Success with other viruses will increase the scientists chances of attracting funding for further tests, animal and clinical trials, and hopefully for eventual commercial production.
The SARS virus spread across 30 countries in 2003, infecting nearly 8,500 people and killing more than 800. It re-appeared in southern China last year but there were only a few isolated cases.
Doctors tried different cocktails of drugs to cure victims at the time but no formula was very effective. Many survivors are still suffering side effects from the drugs today.
Julian Tanner, a research assistant professor of biochemistry at the University of Hong Kong, said the team first singled out a component in the SARS virus, called the helicase, which is essential for the virus to replicate.
“We did find that a class of compounds called bananins were effective inhibitors. Besides inhibiting the helicase itself, they were also effective at blocking the replication of the virus and the cell culture,” Tanner said in an interview.
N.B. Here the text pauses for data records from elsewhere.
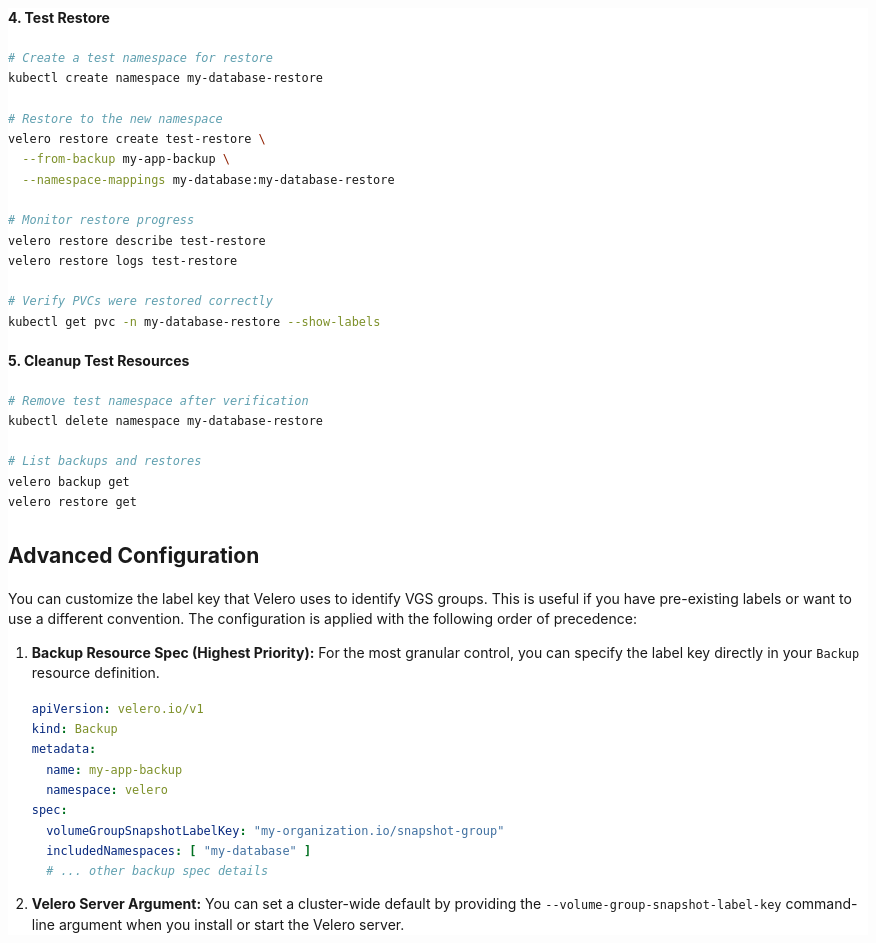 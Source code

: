#### 4. Test Restore

```bash
# Create a test namespace for restore
kubectl create namespace my-database-restore

# Restore to the new namespace
velero restore create test-restore \
  --from-backup my-app-backup \
  --namespace-mappings my-database:my-database-restore

# Monitor restore progress
velero restore describe test-restore
velero restore logs test-restore

# Verify PVCs were restored correctly
kubectl get pvc -n my-database-restore --show-labels
```

#### 5. Cleanup Test Resources

```bash
# Remove test namespace after verification
kubectl delete namespace my-database-restore

# List backups and restores
velero backup get
velero restore get
```

## Advanced Configuration

You can customize the label key that Velero uses to identify VGS groups. This is useful if you have pre-existing labels or want to use a different convention. The configuration is applied with the following order of precedence:

1.  **Backup Resource Spec (Highest Priority):** For the most granular control, you can specify the label key directly in your `Backup` resource definition.
    ```yaml
    apiVersion: velero.io/v1
    kind: Backup
    metadata:
      name: my-app-backup
      namespace: velero
    spec:
      volumeGroupSnapshotLabelKey: "my-organization.io/snapshot-group"
      includedNamespaces: [ "my-database" ]
      # ... other backup spec details
    ```

2.  **Velero Server Argument:** You can set a cluster-wide default by providing the `--volume-group-snapshot-label-key` command-line argument when you install or start the Velero server.
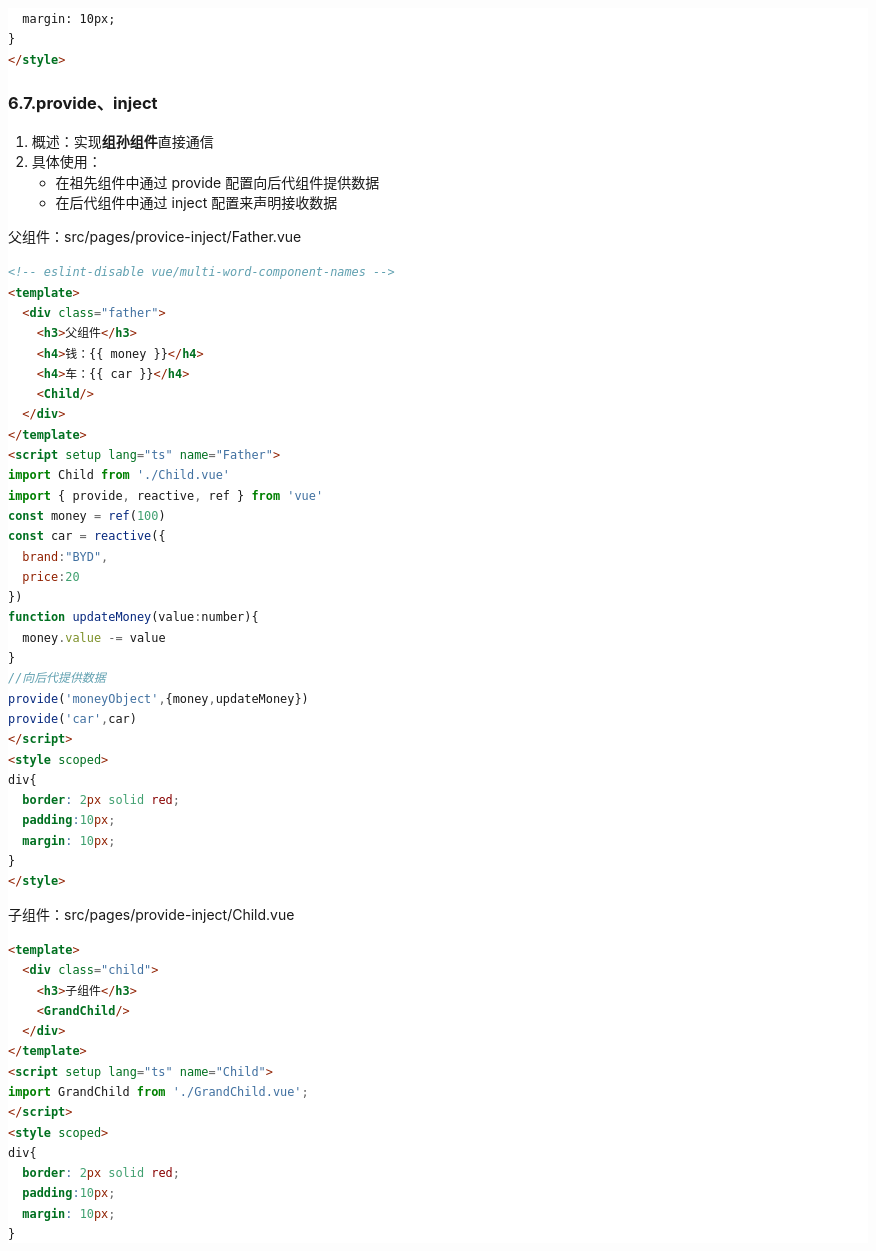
 ```html
  margin: 10px;
}
</style>
```

### 6.7.provide、inject

1. 概述：实现**组孙组件**直接通信
2. 具体使用：  
   * 在祖先组件中通过 provide 配置向后代组件提供数据  
   * 在后代组件中通过 inject 配置来声明接收数据

父组件：src/pages/provice-inject/Father.vue

```html
<!-- eslint-disable vue/multi-word-component-names -->
<template>
  <div class="father">
    <h3>父组件</h3>
    <h4>钱：{{ money }}</h4>
    <h4>车：{{ car }}</h4>
    <Child/>
  </div>
</template>
<script setup lang="ts" name="Father">
import Child from './Child.vue'
import { provide, reactive, ref } from 'vue'
const money = ref(100)
const car = reactive({
  brand:"BYD",
  price:20
})
function updateMoney(value:number){
  money.value -= value
}
//向后代提供数据
provide('moneyObject',{money,updateMoney})
provide('car',car)
</script>
<style scoped>
div{
  border: 2px solid red;
  padding:10px;
  margin: 10px;
}
</style>
```

子组件：src/pages/provide-inject/Child.vue

```html
<template>
  <div class="child">
    <h3>子组件</h3>
    <GrandChild/>
  </div>
</template>
<script setup lang="ts" name="Child">
import GrandChild from './GrandChild.vue';
</script>
<style scoped>
div{
  border: 2px solid red;
  padding:10px;
  margin: 10px;
}
``` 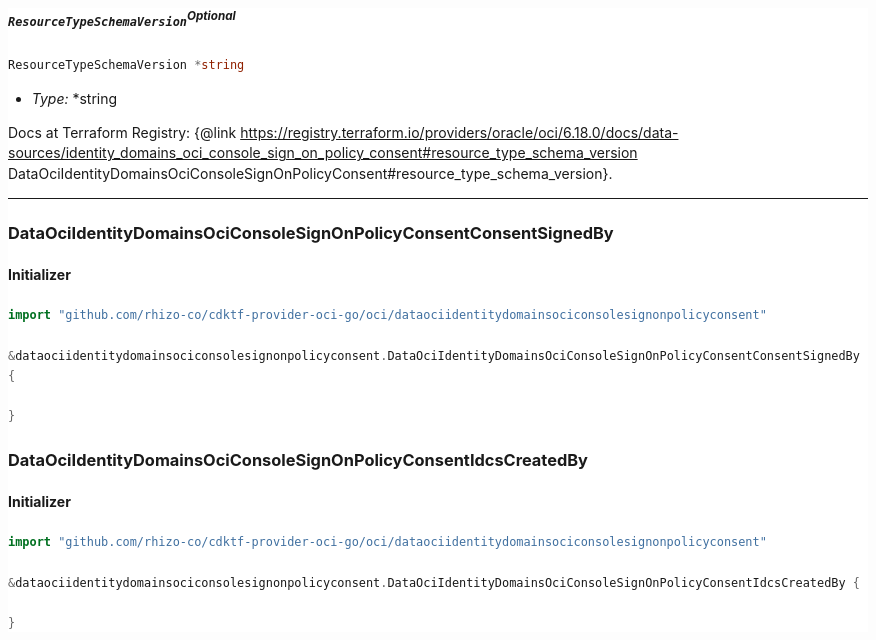 
##### `ResourceTypeSchemaVersion`<sup>Optional</sup> <a name="ResourceTypeSchemaVersion" id="rhizo-co-terraform-provider-oci.dataOciIdentityDomainsOciConsoleSignOnPolicyConsent.DataOciIdentityDomainsOciConsoleSignOnPolicyConsentConfig.property.resourceTypeSchemaVersion"></a>

```go
ResourceTypeSchemaVersion *string
```

- *Type:* *string

Docs at Terraform Registry: {@link https://registry.terraform.io/providers/oracle/oci/6.18.0/docs/data-sources/identity_domains_oci_console_sign_on_policy_consent#resource_type_schema_version DataOciIdentityDomainsOciConsoleSignOnPolicyConsent#resource_type_schema_version}.

---

### DataOciIdentityDomainsOciConsoleSignOnPolicyConsentConsentSignedBy <a name="DataOciIdentityDomainsOciConsoleSignOnPolicyConsentConsentSignedBy" id="rhizo-co-terraform-provider-oci.dataOciIdentityDomainsOciConsoleSignOnPolicyConsent.DataOciIdentityDomainsOciConsoleSignOnPolicyConsentConsentSignedBy"></a>

#### Initializer <a name="Initializer" id="rhizo-co-terraform-provider-oci.dataOciIdentityDomainsOciConsoleSignOnPolicyConsent.DataOciIdentityDomainsOciConsoleSignOnPolicyConsentConsentSignedBy.Initializer"></a>

```go
import "github.com/rhizo-co/cdktf-provider-oci-go/oci/dataociidentitydomainsociconsolesignonpolicyconsent"

&dataociidentitydomainsociconsolesignonpolicyconsent.DataOciIdentityDomainsOciConsoleSignOnPolicyConsentConsentSignedBy {

}
```


### DataOciIdentityDomainsOciConsoleSignOnPolicyConsentIdcsCreatedBy <a name="DataOciIdentityDomainsOciConsoleSignOnPolicyConsentIdcsCreatedBy" id="rhizo-co-terraform-provider-oci.dataOciIdentityDomainsOciConsoleSignOnPolicyConsent.DataOciIdentityDomainsOciConsoleSignOnPolicyConsentIdcsCreatedBy"></a>

#### Initializer <a name="Initializer" id="rhizo-co-terraform-provider-oci.dataOciIdentityDomainsOciConsoleSignOnPolicyConsent.DataOciIdentityDomainsOciConsoleSignOnPolicyConsentIdcsCreatedBy.Initializer"></a>

```go
import "github.com/rhizo-co/cdktf-provider-oci-go/oci/dataociidentitydomainsociconsolesignonpolicyconsent"

&dataociidentitydomainsociconsolesignonpolicyconsent.DataOciIdentityDomainsOciConsoleSignOnPolicyConsentIdcsCreatedBy {

}
```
The bananins were developed in recent years by Andreas Kesel, a collaborator of the Hong Kong university team. Kesel, who works in Germany, developed the compounds not specifically for SARS, but in the hunt for a general antiviral drug.
Tanner described the bananins as being “a bit similar” to the antiviral drug amantadine.
Amantadine was found to be effective in treating some patients of the H5N1 bird flu virus in Hong Kong in 1997. But doctors here say the avian virus has since mutated so much that amantadine was no longer effective by 2004.
Tanner cautioned against holding too much hope that the bananins would be commercially available to fight a re-emergence of the SARS virus anytime soon.
“It will take years, we still got to go through animal trials, clinical trials. And that won’t happen if we find that these drugs are only effective against SARS,” he said, adding that it was much easier to obtain funding for work into multi-purpose drugs.
“Unless they are effective against other viruses, then they probably won’t go through clinical trials,” he added.
“But they have a lot of potential for other major viral diseases which we are testing - hepatitis C, herpes, possibly avian flu,” Tanner said.
The team in Hong Kong is hoping to begin using the new compounds against SARS in animal trials in a few months’ time.